Fantastiques, Roman

Le Dit du Vivant

Chronique de Le Dit du Vivant, de Denis Drummond.

« Se rapprochant de la falaise comme on ouvre un grand livre, Sandra explique le caractère immuable de la chronologie. Elle prend pour exemple les strates de couleurs différentes qui se superposent dans un ordre permanent, inchangeable, qui est le cours du temps : ce qui est au-dessus est plus récent, ce qui est en dessous est plus ancien ; on ne peut revenir en arrière, ni projeter ce qui a été dans un futur qui n’est pas encore. »

Denis Drummond, Le Dit du Vivant, le cherche midi, 2021, p. 60.

Motivations initiales

Plusieurs fois, ce livre m’avait fait de l’œil sur les réseaux sociaux, je l’avais vu passer… Du coup, à l’occasion d’une discussion avec Benoît, du cherche midi, je le lui ai demandé…

Synopsis

À l’occasion d’un tremblement de terre, près de Sapporo, au Japon, un village a été entièrement détruit, englouti par la chute d’un pan de montagne. Mais la catastrophe a également mis au jour une vaste sépulture ancienne… très ancienne, même, puisque les premières datations réalisées semblent indiquer que les squelettes seraient vieux d’environ… 13 millions d’années ! Pourtant, le principal squelette semble être celui d’un Homo sapiens sapiens. Voila qui est tout simplement de nature à remettre en cause toutes les connaissances sur la Préhistoire…

Les meilleurs spécialistes sont sollicités. Sandra Blake, paléogénéticienne, est appelée par Kenji Tanaka. Ils se sont rencontrés, des années, plus tôt, pendant leurs études à Oxford ; avec Marc, le mari de Sandra, volcanologue disparu sur le terrain, et Makoto, ils formaient une sacrée équipe… Sans Marc, mais avec Tom, son fils autiste, elle rejoint donc le groupe d’experts, reformant, pour un temps, l’équipe d’Oxford.

Mais ce séisme n’est pas que géologique : il est bien plus large, et, en même temps, touche intimement chacun des protagonistes…

Avis

Que dire de ce livre ? Ce qui est certain, c’est que ce n’est pas une lecture ordinaire. L’ambition est immense : l’auteur nous propose en effet une plongée dans le temps, ni plus, ni moins. Car le séisme qui est à l’origine de cette incroyable « aventure » n’ébranle pas qu’une montagne, qu’une région. Il menace de mettre à bas les fondements même de certaines de nos sciences. Et, dans un même mouvement, il opère également un mouvement profond dans chaque individu.

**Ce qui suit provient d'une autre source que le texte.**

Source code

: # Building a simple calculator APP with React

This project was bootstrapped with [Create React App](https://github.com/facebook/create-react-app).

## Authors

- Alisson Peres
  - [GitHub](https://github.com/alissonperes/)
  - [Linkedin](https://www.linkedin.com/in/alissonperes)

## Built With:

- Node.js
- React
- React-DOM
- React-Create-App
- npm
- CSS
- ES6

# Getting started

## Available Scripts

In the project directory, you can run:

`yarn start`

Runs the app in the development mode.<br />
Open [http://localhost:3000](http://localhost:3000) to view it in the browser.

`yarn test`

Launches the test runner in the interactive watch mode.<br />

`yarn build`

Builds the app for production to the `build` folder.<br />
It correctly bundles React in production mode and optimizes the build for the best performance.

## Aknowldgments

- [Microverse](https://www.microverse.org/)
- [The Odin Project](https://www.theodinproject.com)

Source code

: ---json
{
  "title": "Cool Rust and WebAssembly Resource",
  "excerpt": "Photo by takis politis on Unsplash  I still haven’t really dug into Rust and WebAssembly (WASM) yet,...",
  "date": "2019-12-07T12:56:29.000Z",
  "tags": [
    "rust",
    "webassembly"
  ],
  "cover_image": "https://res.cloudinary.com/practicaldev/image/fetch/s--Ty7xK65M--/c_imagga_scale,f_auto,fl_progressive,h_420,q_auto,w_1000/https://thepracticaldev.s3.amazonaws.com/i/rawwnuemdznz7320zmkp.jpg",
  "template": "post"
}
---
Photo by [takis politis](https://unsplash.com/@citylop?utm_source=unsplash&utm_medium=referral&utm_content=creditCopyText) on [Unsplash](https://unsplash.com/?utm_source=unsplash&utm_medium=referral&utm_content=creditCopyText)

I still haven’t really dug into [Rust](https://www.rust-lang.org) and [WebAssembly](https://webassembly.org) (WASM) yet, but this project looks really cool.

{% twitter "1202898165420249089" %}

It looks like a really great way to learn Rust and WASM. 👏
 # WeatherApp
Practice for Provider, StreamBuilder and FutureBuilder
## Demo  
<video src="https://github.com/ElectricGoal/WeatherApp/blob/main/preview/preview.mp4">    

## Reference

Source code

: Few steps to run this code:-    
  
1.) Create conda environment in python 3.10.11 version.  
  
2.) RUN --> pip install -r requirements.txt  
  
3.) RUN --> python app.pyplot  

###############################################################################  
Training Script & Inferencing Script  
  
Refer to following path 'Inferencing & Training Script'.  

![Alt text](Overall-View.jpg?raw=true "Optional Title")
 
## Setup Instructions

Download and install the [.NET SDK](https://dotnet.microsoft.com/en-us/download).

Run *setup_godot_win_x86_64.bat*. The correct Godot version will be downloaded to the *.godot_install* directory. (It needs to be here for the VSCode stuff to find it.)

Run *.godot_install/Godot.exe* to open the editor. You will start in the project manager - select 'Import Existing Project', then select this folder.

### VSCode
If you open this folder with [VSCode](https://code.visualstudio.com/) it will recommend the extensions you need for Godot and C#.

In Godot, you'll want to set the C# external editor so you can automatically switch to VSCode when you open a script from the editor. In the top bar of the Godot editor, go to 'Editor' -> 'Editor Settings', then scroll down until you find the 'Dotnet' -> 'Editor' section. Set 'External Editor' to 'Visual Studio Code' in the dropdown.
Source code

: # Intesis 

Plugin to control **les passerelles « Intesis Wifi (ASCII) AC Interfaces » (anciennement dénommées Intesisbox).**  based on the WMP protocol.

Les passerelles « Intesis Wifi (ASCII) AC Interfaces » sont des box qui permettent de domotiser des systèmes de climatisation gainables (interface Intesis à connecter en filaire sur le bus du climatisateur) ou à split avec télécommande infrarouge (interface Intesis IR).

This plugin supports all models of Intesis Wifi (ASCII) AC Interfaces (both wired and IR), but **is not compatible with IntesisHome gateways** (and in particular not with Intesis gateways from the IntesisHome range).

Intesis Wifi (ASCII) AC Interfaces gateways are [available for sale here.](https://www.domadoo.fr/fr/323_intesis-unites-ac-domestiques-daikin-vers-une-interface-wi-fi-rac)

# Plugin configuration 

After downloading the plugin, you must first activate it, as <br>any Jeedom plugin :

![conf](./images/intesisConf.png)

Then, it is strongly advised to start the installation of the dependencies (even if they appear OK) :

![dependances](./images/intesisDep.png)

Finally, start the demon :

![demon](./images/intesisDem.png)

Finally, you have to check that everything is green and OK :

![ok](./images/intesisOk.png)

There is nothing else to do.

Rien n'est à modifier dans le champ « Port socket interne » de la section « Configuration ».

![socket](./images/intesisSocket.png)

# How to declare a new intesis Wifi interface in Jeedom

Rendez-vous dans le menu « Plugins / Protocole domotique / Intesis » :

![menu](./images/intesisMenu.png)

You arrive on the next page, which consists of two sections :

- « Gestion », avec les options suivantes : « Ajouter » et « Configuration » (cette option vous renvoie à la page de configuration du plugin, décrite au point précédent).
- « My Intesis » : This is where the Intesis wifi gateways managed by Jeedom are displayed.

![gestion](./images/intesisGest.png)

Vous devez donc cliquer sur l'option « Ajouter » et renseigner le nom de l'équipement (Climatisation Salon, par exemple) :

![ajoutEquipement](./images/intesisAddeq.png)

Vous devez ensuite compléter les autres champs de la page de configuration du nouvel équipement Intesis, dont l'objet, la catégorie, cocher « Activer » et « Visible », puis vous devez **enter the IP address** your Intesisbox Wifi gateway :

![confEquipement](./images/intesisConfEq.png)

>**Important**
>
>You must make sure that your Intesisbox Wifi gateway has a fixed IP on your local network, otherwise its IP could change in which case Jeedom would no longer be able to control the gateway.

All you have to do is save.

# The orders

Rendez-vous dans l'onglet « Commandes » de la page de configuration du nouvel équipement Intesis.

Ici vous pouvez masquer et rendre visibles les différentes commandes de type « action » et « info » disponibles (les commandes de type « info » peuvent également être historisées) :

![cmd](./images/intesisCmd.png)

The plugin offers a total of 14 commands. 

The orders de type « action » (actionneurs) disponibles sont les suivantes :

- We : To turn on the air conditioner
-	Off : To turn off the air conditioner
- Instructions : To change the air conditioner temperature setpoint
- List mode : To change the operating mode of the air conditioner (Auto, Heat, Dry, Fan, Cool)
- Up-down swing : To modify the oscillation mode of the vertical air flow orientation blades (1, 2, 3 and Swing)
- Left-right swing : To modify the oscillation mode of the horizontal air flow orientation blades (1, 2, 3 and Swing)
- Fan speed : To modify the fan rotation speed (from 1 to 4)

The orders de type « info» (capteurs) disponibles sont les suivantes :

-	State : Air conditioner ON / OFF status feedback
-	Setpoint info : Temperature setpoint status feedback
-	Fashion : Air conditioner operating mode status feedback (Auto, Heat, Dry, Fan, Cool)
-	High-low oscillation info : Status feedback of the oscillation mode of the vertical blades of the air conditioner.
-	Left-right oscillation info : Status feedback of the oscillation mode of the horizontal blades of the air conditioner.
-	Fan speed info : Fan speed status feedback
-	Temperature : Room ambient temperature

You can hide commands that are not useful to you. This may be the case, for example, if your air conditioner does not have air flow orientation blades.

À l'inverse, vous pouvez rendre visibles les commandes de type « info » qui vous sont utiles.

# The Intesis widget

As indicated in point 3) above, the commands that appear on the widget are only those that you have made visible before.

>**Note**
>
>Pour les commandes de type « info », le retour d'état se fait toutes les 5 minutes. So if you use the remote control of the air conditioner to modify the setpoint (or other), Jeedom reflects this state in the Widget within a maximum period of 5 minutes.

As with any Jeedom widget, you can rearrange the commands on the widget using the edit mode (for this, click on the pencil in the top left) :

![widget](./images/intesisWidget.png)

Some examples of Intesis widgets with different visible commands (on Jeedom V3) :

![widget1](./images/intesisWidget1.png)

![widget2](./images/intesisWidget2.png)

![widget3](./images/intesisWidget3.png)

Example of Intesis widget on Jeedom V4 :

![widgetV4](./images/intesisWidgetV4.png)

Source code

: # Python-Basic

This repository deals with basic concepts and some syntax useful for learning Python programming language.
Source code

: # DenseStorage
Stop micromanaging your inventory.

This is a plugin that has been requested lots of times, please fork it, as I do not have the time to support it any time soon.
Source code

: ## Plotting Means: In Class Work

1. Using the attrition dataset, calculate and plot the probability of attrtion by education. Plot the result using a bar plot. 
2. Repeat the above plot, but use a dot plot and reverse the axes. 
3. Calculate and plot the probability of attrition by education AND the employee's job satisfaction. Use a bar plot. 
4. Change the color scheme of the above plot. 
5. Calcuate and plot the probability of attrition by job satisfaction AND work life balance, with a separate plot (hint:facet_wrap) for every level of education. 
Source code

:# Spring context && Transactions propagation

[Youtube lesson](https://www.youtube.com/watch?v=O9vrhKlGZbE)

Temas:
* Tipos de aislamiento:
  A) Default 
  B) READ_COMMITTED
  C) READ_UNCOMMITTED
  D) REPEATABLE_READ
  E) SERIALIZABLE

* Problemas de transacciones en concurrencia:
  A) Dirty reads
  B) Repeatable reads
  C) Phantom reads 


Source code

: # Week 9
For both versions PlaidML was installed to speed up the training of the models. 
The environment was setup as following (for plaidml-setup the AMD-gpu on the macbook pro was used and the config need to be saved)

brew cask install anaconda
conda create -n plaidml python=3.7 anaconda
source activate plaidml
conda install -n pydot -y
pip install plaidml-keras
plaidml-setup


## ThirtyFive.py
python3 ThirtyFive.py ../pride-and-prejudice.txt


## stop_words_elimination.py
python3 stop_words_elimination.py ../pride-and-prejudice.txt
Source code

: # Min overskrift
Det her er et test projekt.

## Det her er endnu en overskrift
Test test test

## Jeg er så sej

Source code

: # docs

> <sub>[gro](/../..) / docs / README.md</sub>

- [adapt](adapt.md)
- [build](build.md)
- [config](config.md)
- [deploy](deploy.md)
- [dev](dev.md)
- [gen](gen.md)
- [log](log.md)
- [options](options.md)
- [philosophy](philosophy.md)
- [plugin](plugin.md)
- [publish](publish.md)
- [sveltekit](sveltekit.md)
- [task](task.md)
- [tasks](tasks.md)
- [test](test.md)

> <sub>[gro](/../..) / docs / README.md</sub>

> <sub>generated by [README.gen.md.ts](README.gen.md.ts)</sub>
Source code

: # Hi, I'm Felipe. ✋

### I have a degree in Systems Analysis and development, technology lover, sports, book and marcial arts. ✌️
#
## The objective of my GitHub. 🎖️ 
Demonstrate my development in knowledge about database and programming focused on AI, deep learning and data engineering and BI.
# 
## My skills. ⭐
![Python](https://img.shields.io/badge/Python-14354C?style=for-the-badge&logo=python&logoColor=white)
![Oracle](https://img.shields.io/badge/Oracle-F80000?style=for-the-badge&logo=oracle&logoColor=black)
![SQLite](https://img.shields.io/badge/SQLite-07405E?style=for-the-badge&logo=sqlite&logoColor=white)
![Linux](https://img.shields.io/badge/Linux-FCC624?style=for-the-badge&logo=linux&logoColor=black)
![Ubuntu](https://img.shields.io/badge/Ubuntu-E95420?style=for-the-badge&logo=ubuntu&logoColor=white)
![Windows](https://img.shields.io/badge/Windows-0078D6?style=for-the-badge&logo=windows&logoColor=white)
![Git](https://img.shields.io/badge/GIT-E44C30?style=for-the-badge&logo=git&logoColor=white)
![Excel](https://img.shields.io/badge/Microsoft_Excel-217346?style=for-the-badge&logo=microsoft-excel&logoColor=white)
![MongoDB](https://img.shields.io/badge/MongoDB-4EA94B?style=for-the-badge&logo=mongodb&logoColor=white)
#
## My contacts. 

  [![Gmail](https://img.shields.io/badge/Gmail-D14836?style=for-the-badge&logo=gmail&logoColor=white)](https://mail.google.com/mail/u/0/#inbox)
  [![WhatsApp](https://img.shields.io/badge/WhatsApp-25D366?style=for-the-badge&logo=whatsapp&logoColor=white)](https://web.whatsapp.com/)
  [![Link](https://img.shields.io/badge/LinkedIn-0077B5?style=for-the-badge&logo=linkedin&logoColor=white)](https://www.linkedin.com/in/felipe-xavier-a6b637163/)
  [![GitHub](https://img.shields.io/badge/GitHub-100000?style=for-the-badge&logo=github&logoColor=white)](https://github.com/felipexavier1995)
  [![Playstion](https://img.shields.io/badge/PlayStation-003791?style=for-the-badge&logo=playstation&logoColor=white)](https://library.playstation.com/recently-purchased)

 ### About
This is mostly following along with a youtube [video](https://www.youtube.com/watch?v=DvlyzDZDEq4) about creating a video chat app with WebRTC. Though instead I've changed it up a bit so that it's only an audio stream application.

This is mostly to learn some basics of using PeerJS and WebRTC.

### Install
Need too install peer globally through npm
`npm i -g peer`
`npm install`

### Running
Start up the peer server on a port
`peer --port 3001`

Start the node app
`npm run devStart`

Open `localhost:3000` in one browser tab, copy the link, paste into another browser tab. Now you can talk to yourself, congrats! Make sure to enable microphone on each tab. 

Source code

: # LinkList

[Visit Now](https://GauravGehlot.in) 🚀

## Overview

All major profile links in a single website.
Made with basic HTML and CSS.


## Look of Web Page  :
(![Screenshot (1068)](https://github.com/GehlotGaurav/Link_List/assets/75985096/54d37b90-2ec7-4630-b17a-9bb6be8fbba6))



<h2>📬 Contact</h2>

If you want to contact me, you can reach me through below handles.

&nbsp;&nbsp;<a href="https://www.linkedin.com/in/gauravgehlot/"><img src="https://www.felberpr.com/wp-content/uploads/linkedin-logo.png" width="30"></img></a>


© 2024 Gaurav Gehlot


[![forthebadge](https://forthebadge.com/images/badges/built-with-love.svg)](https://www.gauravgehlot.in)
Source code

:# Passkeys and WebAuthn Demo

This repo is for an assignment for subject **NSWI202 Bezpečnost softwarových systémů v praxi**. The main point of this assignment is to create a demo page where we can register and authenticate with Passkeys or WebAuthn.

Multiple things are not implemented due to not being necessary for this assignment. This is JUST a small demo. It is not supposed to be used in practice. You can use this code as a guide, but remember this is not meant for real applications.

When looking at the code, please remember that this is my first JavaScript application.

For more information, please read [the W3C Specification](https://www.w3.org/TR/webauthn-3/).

Ce n’est donc pas que d’un séisme qu’il est question ici. Et ce livre n’est pas qu’un livre de science-fiction – ce qui serait déjà très bien.

Car la réflexion développée ici, et qui donne matière à réflexion, n’est ni purement scientifique, ni purement archéologique. Elle est essentiellement géopolitique, et, même, politique, au sens propre du terme. L’auteur met par exemple en scène les pays africains qui, menacés de se voir « voler » leur statut de « berceau de l’humanité », font appel à l’ONU pour éviter de perdre ce titre ! Alors qu’ils ont accepté d’être spoliés de leurs ressources naturelles, ils semblent ici s’accrocher à cette distinction, alors même que, même sans avoir besoin d’un Homo sapiens sapiens de 13 millions d’années, on pourrait trouver un jour la trace d’un homme ou d’une femme plus ancien(ne).

J’ai appris beaucoup de choses, sur l’autisme, sur l’ADN, sur la façon dont certains enjeux scientifiques sortent du simple cadre de la recherche… J’ai appris que l’autisme pouvait s’atténuer « tout seul », voire pratiquement disparaître – j’ai été vérifier après, tellement cela me paraissait incroyable. J’ai aussi appris des choses sur les estampes japonaises, puisque le seul survivant de la catastrophe est un peintre, qui vivait à l’écart du village enseveli avec sa petite-nièce et la fille de celle-ci.

Pourtant, je dois avouer que la structure de ce livre m’a parue un peu artificielle. Avec six parties, chacune composée de cinq chapitres – toujours les mêmes, dans le même ordre : Récit ; Journal de Sandra ; Chroniques, articles et correspondances ; Le Dit de Tom ; Le Dit du Vivant -, on se retrouve face à quelque chose d’assez rigide, mais, surtout, d’une structure qui introduit une alternance assez mystérieuse. Dans les chapitres appelés Récit, on a le déroulé de l’histoire, raconté comme par un narrateur. Le Journal de Sandra, Le Dit de Tom et le Dit du Vivant sont, à leur échelle, à leur hauteur, les visions de Sandra Blake, de son fils autiste et de celui dont la sépulture a été retrouvée. Des témoignages, donc, partiels et parcellaires, donnant des points de vue forcément distincts, ne serait-ce que dans le temps. Et puis, dans les chapitres Chroniques, articles et correspondances, ce sont encore des éclairages complémentaires, avec des Chroniques qui sont plutôt des éclairages scientifiques, des Articles censés être extraits de la presse mondiale et des Correspondances entre les différents protagonistes. Mais tout cela est morcelé, parcellaire.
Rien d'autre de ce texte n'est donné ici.